When should I do BSE?
By doing BSE regularly, you get to know how your breasts normally feel so that you’ll be better able to detect any change. You should begin practicing breast self-examination by age 20 and continue the practice monthly throughout your life — even during pregnancy and after menopause.
For menstruating women
If you still menstruate, the best time to do BSE is several days, or about a week, after your period ends. These are the days when your breasts are least likely to be tender or swollen.
For menopausal women
If you no longer menstruate, pick a certain day — such as the first day of each month — to remind yourself to do BSE.
If you are taking hormones, talk with your physician about when to do BSE.
What should I be looking for?
Check with your physician if you find any change in your breast(s) that causes you concern.
Changes in your breasts may include:
- Development of a lump
- A discharge other than breast milk
- Swelling of the breast
- Skin irritation or dimpling
- Nipple abnormalities (such as pain, redness, scaliness, turning inward)
So how do I do it?
- Check the skin
Stand in front of a mirror that is large enough for you to see your breasts clearly. Check each breast for anything unusual. Check the skin for puckering, dimpling, or scaliness. Gently squeeze each nipple and look for a discharge.
- Check the shape
Watching closely in the mirror, clasp your hands behind your head and press your hands forward.
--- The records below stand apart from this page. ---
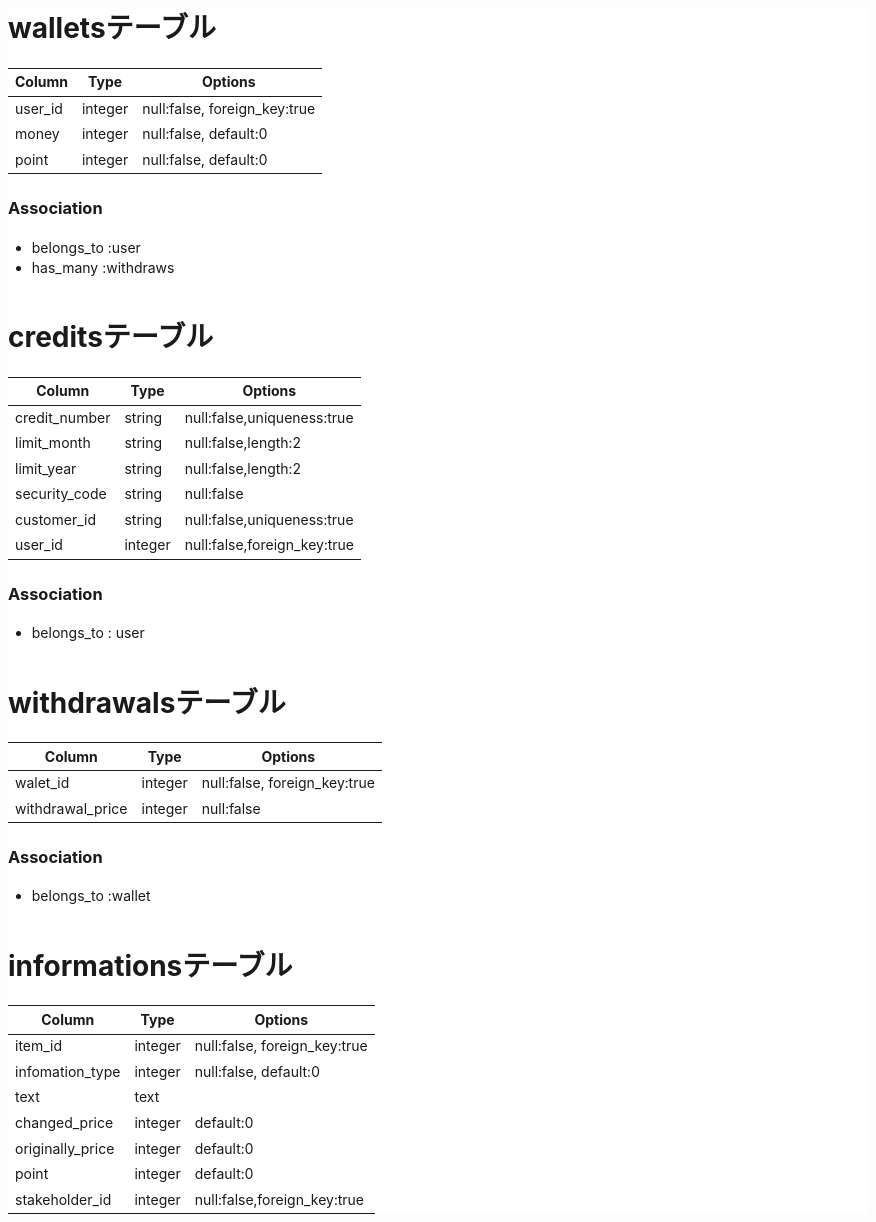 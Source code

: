 
# walletsテーブル
|Column|Type|Options|
|------|----|-------|
|user_id|integer|null:false, foreign_key:true|
|money|integer|null:false, default:0|
|point|integer|null:false, default:0|

### Association
- belongs_to :user
- has_many :withdraws


# creditsテーブル
|Column|Type|Options|
|------|----|-------|
|credit_number|string|null:false,uniqueness:true|
|limit_month|string|null:false,length:2|
|limit_year|string|null:false,length:2|
|security_code|string|null:false|
|customer_id|string|null:false,uniqueness:true|
|user_id|integer|null:false,foreign_key:true|

### Association
- belongs_to : user


# withdrawalsテーブル
|Column|Type|Options|
|------|----|-------|
|walet_id|integer|null:false, foreign_key:true|
|withdrawal_price|integer|null:false|

### Association
- belongs_to :wallet


# informationsテーブル
|Column|Type|Options|
|------|----|-------|
|item_id|integer|null:false, foreign_key:true|
|infomation_type|integer|null:false, default:0|
|text|text||
|changed_price|integer|default:0|
|originally_price|integer|default:0|
|point|integer|default:0|
|stakeholder_id|integer|null:false,foreign_key:true| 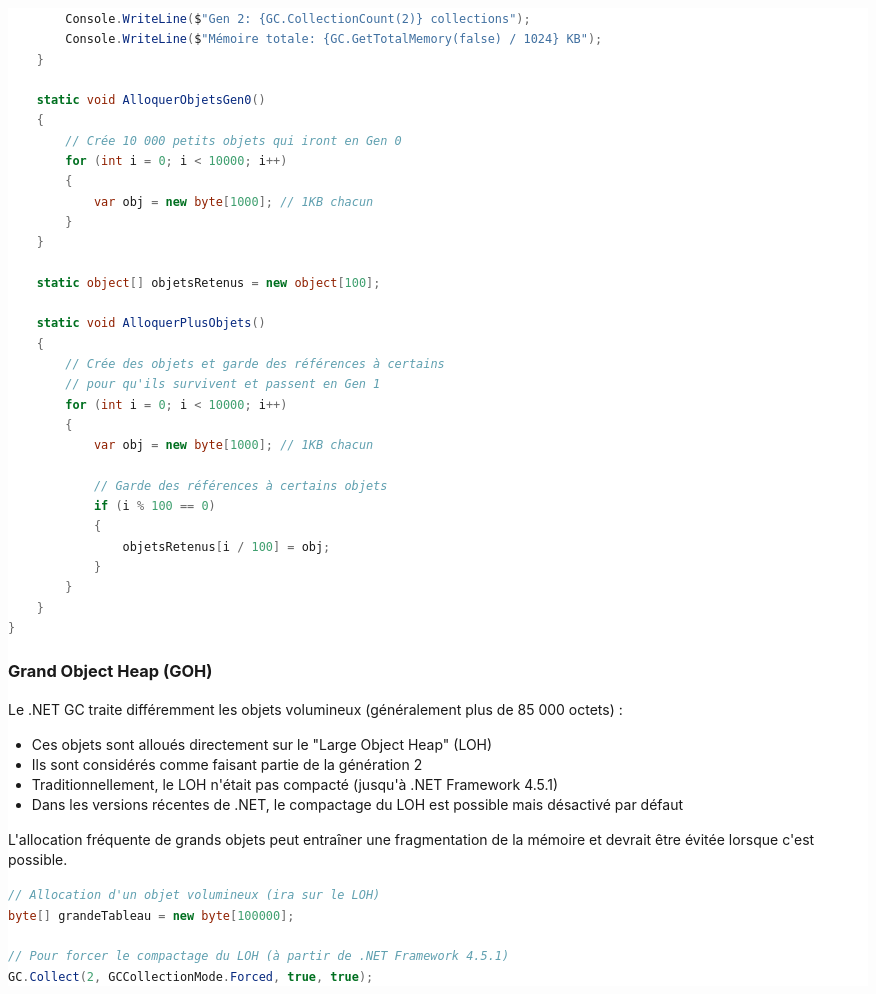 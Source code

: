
 ```csharp
        Console.WriteLine($"Gen 2: {GC.CollectionCount(2)} collections");
        Console.WriteLine($"Mémoire totale: {GC.GetTotalMemory(false) / 1024} KB");
    }

    static void AlloquerObjetsGen0()
    {
        // Crée 10 000 petits objets qui iront en Gen 0
        for (int i = 0; i < 10000; i++)
        {
            var obj = new byte[1000]; // 1KB chacun
        }
    }

    static object[] objetsRetenus = new object[100];

    static void AlloquerPlusObjets()
    {
        // Crée des objets et garde des références à certains
        // pour qu'ils survivent et passent en Gen 1
        for (int i = 0; i < 10000; i++)
        {
            var obj = new byte[1000]; // 1KB chacun

            // Garde des références à certains objets
            if (i % 100 == 0)
            {
                objetsRetenus[i / 100] = obj;
            }
        }
    }
}
```

### Grand Object Heap (GOH)

Le .NET GC traite différemment les objets volumineux (généralement plus de 85 000 octets) :

- Ces objets sont alloués directement sur le "Large Object Heap" (LOH)
- Ils sont considérés comme faisant partie de la génération 2
- Traditionnellement, le LOH n'était pas compacté (jusqu'à .NET Framework 4.5.1)
- Dans les versions récentes de .NET, le compactage du LOH est possible mais désactivé par défaut

L'allocation fréquente de grands objets peut entraîner une fragmentation de la mémoire et devrait être évitée lorsque c'est possible.

```csharp
// Allocation d'un objet volumineux (ira sur le LOH)
byte[] grandeTableau = new byte[100000];

// Pour forcer le compactage du LOH (à partir de .NET Framework 4.5.1)
GC.Collect(2, GCCollectionMode.Forced, true, true);
```
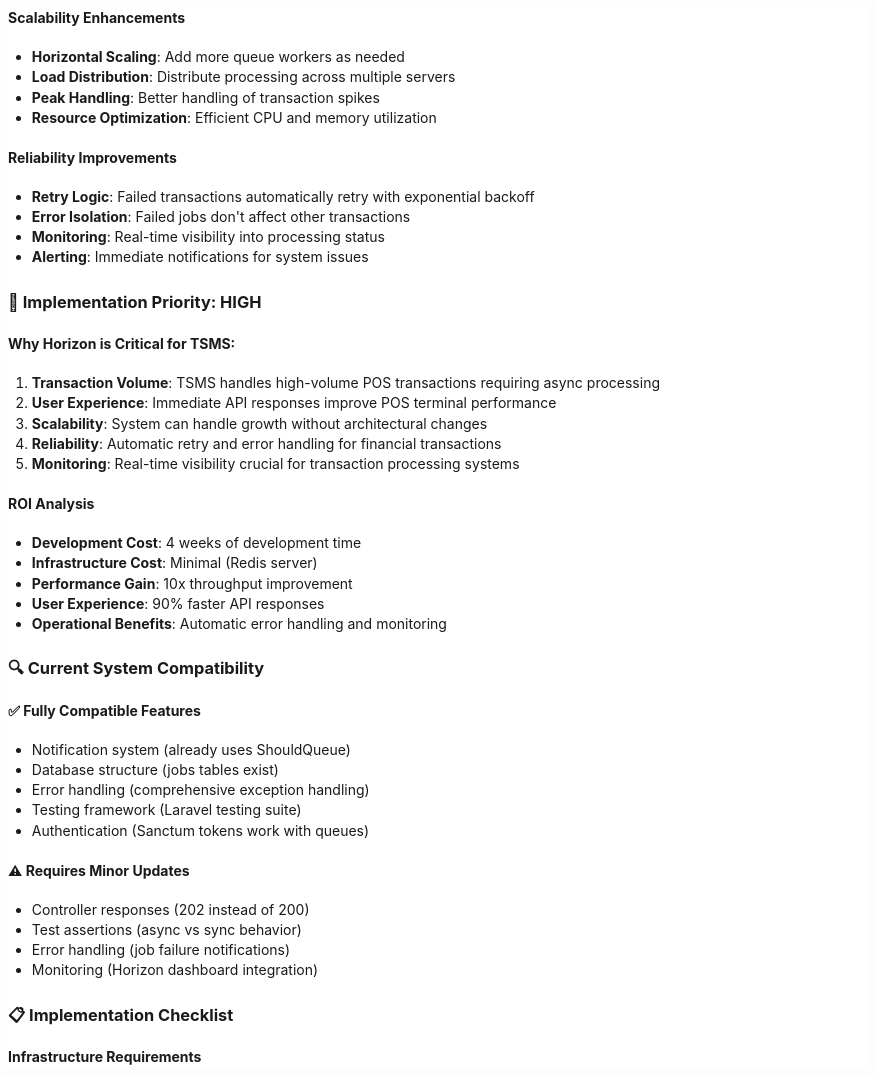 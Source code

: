#### **Scalability Enhancements**

-   **Horizontal Scaling**: Add more queue workers as needed
-   **Load Distribution**: Distribute processing across multiple servers
-   **Peak Handling**: Better handling of transaction spikes
-   **Resource Optimization**: Efficient CPU and memory utilization

#### **Reliability Improvements**

-   **Retry Logic**: Failed transactions automatically retry with exponential backoff
-   **Error Isolation**: Failed jobs don't affect other transactions
-   **Monitoring**: Real-time visibility into processing status
-   **Alerting**: Immediate notifications for system issues

### 🎯 **Implementation Priority: HIGH**

#### **Why Horizon is Critical for TSMS:**

1. **Transaction Volume**: TSMS handles high-volume POS transactions requiring async processing
2. **User Experience**: Immediate API responses improve POS terminal performance
3. **Scalability**: System can handle growth without architectural changes
4. **Reliability**: Automatic retry and error handling for financial transactions
5. **Monitoring**: Real-time visibility crucial for transaction processing systems

#### **ROI Analysis**

-   **Development Cost**: 4 weeks of development time
-   **Infrastructure Cost**: Minimal (Redis server)
-   **Performance Gain**: 10x throughput improvement
-   **User Experience**: 90% faster API responses
-   **Operational Benefits**: Automatic error handling and monitoring

### 🔍 **Current System Compatibility**

#### **✅ Fully Compatible Features**

-   Notification system (already uses ShouldQueue)
-   Database structure (jobs tables exist)
-   Error handling (comprehensive exception handling)
-   Testing framework (Laravel testing suite)
-   Authentication (Sanctum tokens work with queues)

#### **⚠️ Requires Minor Updates**

-   Controller responses (202 instead of 200)
-   Test assertions (async vs sync behavior)
-   Error handling (job failure notifications)
-   Monitoring (Horizon dashboard integration)

### 📋 **Implementation Checklist**

#### **Infrastructure Requirements**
Next, press your hands firmly on your hips and bend slightly toward the mirror as you pull your shoulders and elbows forward. Do steps 2 and 3 to check for any change in the shape or contour of your breasts. As you do these steps, you should feel your chest muscles tighten.
- Check for lumps
Raise one arm. Use the pads of the fingers of your other hand to check the breast and the surrounding area firmly, carefully and thoroughly.
Some women like to use lotion or powder to help their fingers glide easily over the skin, so they can concentrate on feeling for changes underneath. Others like to do it in the shower where soap has the same effect.
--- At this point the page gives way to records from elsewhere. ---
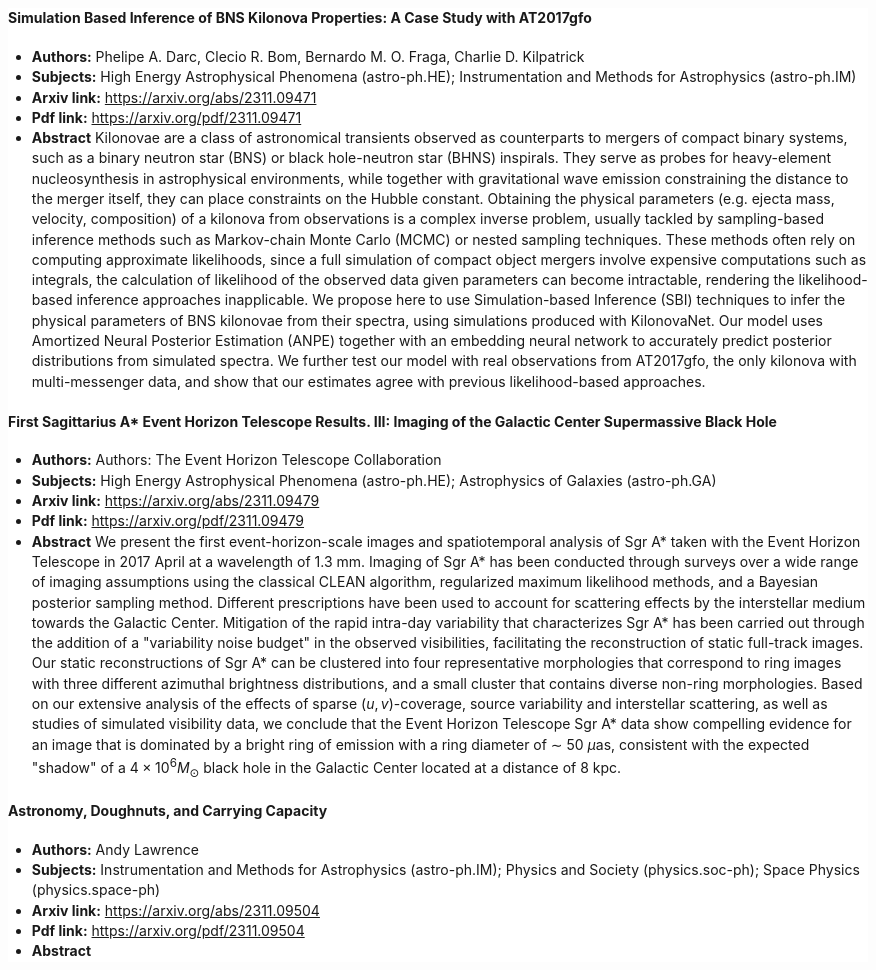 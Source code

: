 #### Simulation Based Inference of BNS Kilonova Properties: A Case Study with  AT2017gfo
 - **Authors:** Phelipe A. Darc, Clecio R. Bom, Bernardo M. O. Fraga, Charlie D. Kilpatrick
 - **Subjects:** High Energy Astrophysical Phenomena (astro-ph.HE); Instrumentation and Methods for Astrophysics (astro-ph.IM)
 - **Arxiv link:** https://arxiv.org/abs/2311.09471
 - **Pdf link:** https://arxiv.org/pdf/2311.09471
 - **Abstract**
 Kilonovae are a class of astronomical transients observed as counterparts to mergers of compact binary systems, such as a binary neutron star (BNS) or black hole-neutron star (BHNS) inspirals. They serve as probes for heavy-element nucleosynthesis in astrophysical environments, while together with gravitational wave emission constraining the distance to the merger itself, they can place constraints on the Hubble constant. Obtaining the physical parameters (e.g. ejecta mass, velocity, composition) of a kilonova from observations is a complex inverse problem, usually tackled by sampling-based inference methods such as Markov-chain Monte Carlo (MCMC) or nested sampling techniques. These methods often rely on computing approximate likelihoods, since a full simulation of compact object mergers involve expensive computations such as integrals, the calculation of likelihood of the observed data given parameters can become intractable, rendering the likelihood-based inference approaches inapplicable. We propose here to use Simulation-based Inference (SBI) techniques to infer the physical parameters of BNS kilonovae from their spectra, using simulations produced with KilonovaNet. Our model uses Amortized Neural Posterior Estimation (ANPE) together with an embedding neural network to accurately predict posterior distributions from simulated spectra. We further test our model with real observations from AT2017gfo, the only kilonova with multi-messenger data, and show that our estimates agree with previous likelihood-based approaches.
#### First Sagittarius A* Event Horizon Telescope Results. III: Imaging of  the Galactic Center Supermassive Black Hole
 - **Authors:** Authors: The Event Horizon Telescope Collaboration
 - **Subjects:** High Energy Astrophysical Phenomena (astro-ph.HE); Astrophysics of Galaxies (astro-ph.GA)
 - **Arxiv link:** https://arxiv.org/abs/2311.09479
 - **Pdf link:** https://arxiv.org/pdf/2311.09479
 - **Abstract**
 We present the first event-horizon-scale images and spatiotemporal analysis of Sgr A* taken with the Event Horizon Telescope in 2017 April at a wavelength of 1.3 mm. Imaging of Sgr A* has been conducted through surveys over a wide range of imaging assumptions using the classical CLEAN algorithm, regularized maximum likelihood methods, and a Bayesian posterior sampling method. Different prescriptions have been used to account for scattering effects by the interstellar medium towards the Galactic Center. Mitigation of the rapid intra-day variability that characterizes Sgr A* has been carried out through the addition of a "variability noise budget" in the observed visibilities, facilitating the reconstruction of static full-track images. Our static reconstructions of Sgr A* can be clustered into four representative morphologies that correspond to ring images with three different azimuthal brightness distributions, and a small cluster that contains diverse non-ring morphologies. Based on our extensive analysis of the effects of sparse $(u,v)$-coverage, source variability and interstellar scattering, as well as studies of simulated visibility data, we conclude that the Event Horizon Telescope Sgr A* data show compelling evidence for an image that is dominated by a bright ring of emission with a ring diameter of $\sim$ 50 $\mu$as, consistent with the expected "shadow" of a $4\times10^6 M_\odot$ black hole in the Galactic Center located at a distance of 8 kpc.
#### Astronomy, Doughnuts, and Carrying Capacity
 - **Authors:** Andy Lawrence
 - **Subjects:** Instrumentation and Methods for Astrophysics (astro-ph.IM); Physics and Society (physics.soc-ph); Space Physics (physics.space-ph)
 - **Arxiv link:** https://arxiv.org/abs/2311.09504
 - **Pdf link:** https://arxiv.org/pdf/2311.09504
 - **Abstract**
Feel the tissue by pressing your fingers in small, overlapping areas about the size of a dime. Check for any unusual lump or mass under the skin. To be sure you cover your whole breast, take your time and follow a definite pattern.
The important thing is to cover the whole breast and to pay special attention to the area between the breast and the underarm, including the underarm itself. Check the area above the breast, up to the collarbone and all the way over to your shoulder.
- Change position
Lie flat on your back, with one arm over your head and a pillow or folded towel under the shoulder. This position flattens the breast and makes it easier to check. Check each breast and the area around it very carefully using one of the patterns described above.
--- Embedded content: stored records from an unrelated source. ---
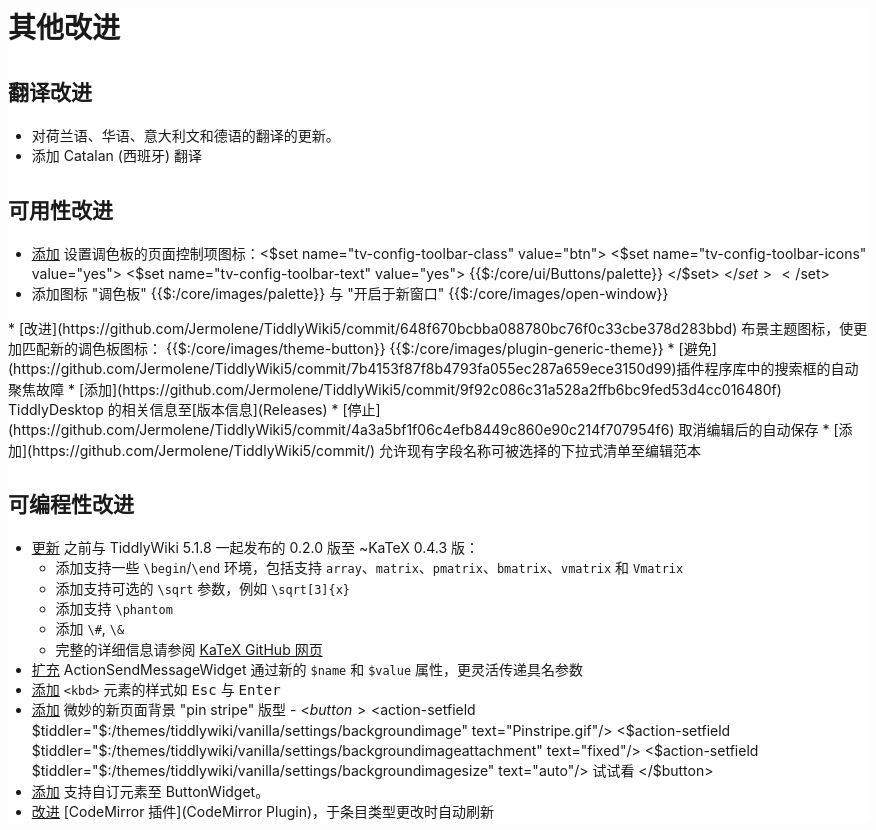 # 其他改进

## 翻译改进

* 对荷兰语、华语、意大利文和德语的翻译的更新。
* 添加 Catalan  (西班牙) 翻译

## 可用性改进

* [添加](https://github.com/Jermolene/TiddlyWiki5/commit/789069bb6b9ca1bd9da75e035b18728e83eb232c) 设置调色板的页面控制项图标：<$set name="tv-config-toolbar-class" value="btn">
<$set name="tv-config-toolbar-icons" value="yes">
<$set name="tv-config-toolbar-text" value="yes">
{{$:/core/ui/Buttons/palette}}
</$set>
</$set>
</$set>
* 添加图标 <span style="fill:#aaa;">
"调色板" <span title="$:/core/images/palette">{{$:/core/images/palette}}</span>
与 "开启于新窗口" <span title="$:/core/images/open-window">{{$:/core/images/open-window}}</span>
</span>
* [改进](https://github.com/Jermolene/TiddlyWiki5/commit/648f670bcbba088780bc76f0c33cbe378d283bbd) 布景主题图标，使更加匹配新的调色板图标：<span style="fill:#aaa;">
<span title="$:/core/images/theme-button">{{$:/core/images/theme-button}}</span>
<span title="$:/core/images/plugin-generic-theme">{{$:/core/images/plugin-generic-theme}}</span>
</span>
* [避免](https://github.com/Jermolene/TiddlyWiki5/commit/7b4153f87f8b4793fa055ec287a659ece3150d99)插件程序库中的搜索框的自动聚焦故障
* [添加](https://github.com/Jermolene/TiddlyWiki5/commit/9f92c086c31a528a2ffb6bc9fed53d4cc016480f) TiddlyDesktop 的相关信息至[版本信息](Releases)
* [停止](https://github.com/Jermolene/TiddlyWiki5/commit/4a3a5bf1f06c4efb8449c860e90c214f707954f6) 取消编辑后的自动保存
* [添加](https://github.com/Jermolene/TiddlyWiki5/commit/) 允许现有字段名称可被选择的下拉式清单至编辑范本

## 可编程性改进

* [更新](https://github.com/Jermolene/TiddlyWiki5/commit/5f3587c38c2968ff63780552ef50b52d87ada3ca) 之前与 TiddlyWiki 5.1.8 一起发布的 0.2.0 版至 ~KaTeX 0.4.3 版：
    * 添加支持一些 `\begin`/`\end` 环境，包括支持 `array`、`matrix`、`pmatrix`、`bmatrix`、`vmatrix` 和 `Vmatrix`
    * 添加支持可选的 `\sqrt` 参数，例如 `\sqrt[3]{x}`
    * 添加支持 `\phantom`
    * 添加 `\#`, `\&`
    * 完整的详细信息请参阅 [KaTeX GitHub 网页](https://github.com/Khan/KaTeX/releases)
* [扩充](https://github.com/Jermolene/TiddlyWiki5/commit/9b4b9d4d8878b8646112de7b5a7b282f50a4d1cb) ActionSendMessageWidget 通过新的 `$name` 和 `$value` 属性，更灵活传递具名参数
* [添加](https://github.com/Jermolene/TiddlyWiki5/commit/6942efa6289c9f1d99ea9f63972aa314ac06a8b1) `<kbd>` 元素的样式如 <kbd>Esc</kbd> 与 <kbd>Enter</kbd>
* [添加](https://github.com/Jermolene/TiddlyWiki5/commit/637aaca2fc3563cc695ab5603fc0cde222a770da) 微妙的新页面背景 "pin stripe" 版型 - <$button>
<$action-setfield $tiddler="$:/themes/tiddlywiki/vanilla/settings/backgroundimage" text="Pinstripe.gif"/>
<$action-setfield $tiddler="$:/themes/tiddlywiki/vanilla/settings/backgroundimageattachment" text="fixed"/>
<$action-setfield $tiddler="$:/themes/tiddlywiki/vanilla/settings/backgroundimagesize" text="auto"/>
试试看
</$button>
* [添加](https://github.com/Jermolene/TiddlyWiki5/commit/139496209f92d229feadf5c2883edec9090c0a0a) 支持自订元素至 ButtonWidget。
* [改进](https://github.com/Jermolene/TiddlyWiki5/commit/d8366cc45f25d16c9085e05ee18965e626e218ff) [CodeMirror 插件](CodeMirror Plugin)，于条目类型更改时自动刷新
What do I do if I find a lump?
One of the most frightening moments for a woman is if she feels something different or unusual while performing breast self-examination.
If you find a lump, don’t panic.
If you discover a lump in one breast or feel something "different" in the tissue, examine the same spot in the opposite breast. Usually if the same area in the opposite breast feels the same there is little need for worry.
However, if they feel different, or you feel a definite lump, there may be valid reason for concern and it is important to contact your physician right away. Sometimes the lumpiness may be due to menstrual changes — however, if there’s any discharge from your nipples or skin changes such as dimpling or puckering, your physician may want to see you right away.
It is natural to be frightened when discovering a lump, but do not let the prospect of cancer delay you from taking action.
Remember that 80 percent of all breast lumps are benign (non-cancerous).